Backbase has agreed a strategic collaboration with Mastercard to integrate Mastercard Move into its AI-native Banking OS for banks seeking cross-border payment services.
The integration is now available and is designed to simplify the deployment of international payment capabilities for financial institutions using the Backbase platform. Banks will be able to access Mastercard's money movement infrastructure without developing their own direct integrations.
Mastercard Move supports money movement across more than 200 countries and territories, connecting more than 17 billion endpoints and supporting transactions in 150 currencies.
Under the collaboration, banks using Backbase's platform can manage payment flows from customer initiation through settlement and reconciliation. The initial focus is on the European Union, the Middle East and North Africa.
Cross-border payments have become an increasingly contested area for lenders as customers compare bank services with those of digital-first providers that offer faster transfers and clearer tracking. The collaboration is intended to address slow-moving correspondent banking networks and limited end-to-end transparency in existing systems.

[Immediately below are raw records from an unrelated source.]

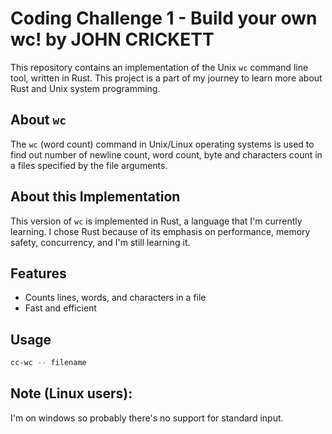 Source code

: # Coding Challenge 1 - Build your own wc! by JOHN CRICKETT

This repository contains an implementation of the Unix `wc` command line tool, written in Rust. This project is a part of my journey to learn more about Rust and Unix system programming.

## About `wc`

The `wc` (word count) command in Unix/Linux operating systems is used to find out number of newline count, word count, byte and characters count in a files specified by the file arguments.

## About this Implementation

This version of `wc` is implemented in Rust, a language that I'm currently learning. I chose Rust because of its emphasis on performance, memory safety, concurrency, and I'm still learning it.

## Features

- Counts lines, words, and characters in a file
- Fast and efficient

## Usage

```bash
cc-wc -- filename
```

## Note (Linux users):

I'm on windows so probably there's no support for standard input.


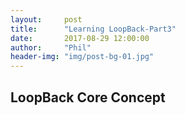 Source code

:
 ```yaml
---
layout:     post
title:      "Learning LoopBack-Part3"
date:       2017-08-29 12:00:00
author:     "Phil"
header-img: "img/post-bg-01.jpg"
---
```


## LoopBack Core Concept
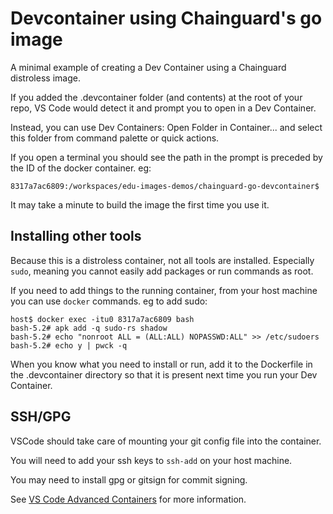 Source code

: # Devcontainer using Chainguard's go image

A minimal example of creating a Dev Container using a Chainguard distroless image.

If you added the .devcontainer folder (and contents) at the root of your repo, VS Code would detect it and prompt you to open in a Dev Container.

Instead, you can use Dev Containers: Open Folder in Container... and select this folder from command palette or quick actions. 

If you open a terminal you should see the path in the prompt is preceded by the ID of the docker container. eg:
```
8317a7ac6809:/workspaces/edu-images-demos/chainguard-go-devcontainer$ 
```

It may take a minute to build the image the first time you use it.

## Installing other tools

Because this is a distroless container, not all tools are installed. Especially `sudo`, meaning you cannot easily add packages or run commands as root.

If you need to add things to the running container, from your host machine you can use `docker` commands. eg to add sudo:

```
host$ docker exec -itu0 8317a7ac6809 bash
bash-5.2# apk add -q sudo-rs shadow
bash-5.2# echo "nonroot ALL = (ALL:ALL) NOPASSWD:ALL" >> /etc/sudoers
bash-5.2# echo y | pwck -q       
```

When you know what you need to install or run, add it to the Dockerfile in the .devcontainer directory so that it is present next time you run your Dev Container.

## SSH/GPG 
VSCode should take care of mounting your git config file into the container.

You will need to add your ssh keys to `ssh-add` on your host machine.

You may need to install gpg or gitsign for commit signing.

See [VS Code Advanced Containers](https://code.visualstudio.com/remote/advancedcontainers/sharing-git-credentials) for more information.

Backbase said the connector embeds cross-border payments into existing digital banking journeys rather than requiring a separate customer experience. Banks will also receive planning support, technical assessment and delivery guidance as part of the implementation process.
Mayank Somaiya, Global Vice President and Head of Ecosystem Partnerships at Backbase, framed the collaboration within the company's broader software strategy.
"The Backbase Ecosystem extends the AI-native Banking OS with best-of-breed capabilities across payments, fraud management, open banking, dispute management, and end-to-end banking services. With Mastercard Move accessible directly through the Banking OS, banks can deliver trusted international payments within the same digital journeys their customers already use - competing with digital-first and non-traditional players on experience, pricing, transparency, and speed," Somaiya said.
The deal also reflects Mastercard's efforts to distribute its transfer products through banking software providers rather than relying only on direct institutional integrations. That approach can shorten deployment times for banks that want to add cross-border services without building custom links to payment networks.
For Backbase, the agreement adds another payments service to an ecosystem spanning fraud management, open banking, dispute management and broader banking services. The Amsterdam-headquartered company says more than 120 banks use its software across retail, small-business, commercial, private banking, and wealth management.
Mastercard described the tie-up as a way for banks to launch international payment products more quickly. Its transfer service is designed to support transparent money movement across a broad range of destinations, payout options and currencies.
"By making Mastercard Move available through the Backbase AI-native Banking OS, we're accelerating banks' ability to bring cross-border services to market. This collaboration helps financial institutions deploy trusted, transparent international payments faster and with far less complexity," said Pratik Khowala, Global Head of Transfer Solutions at Mastercard.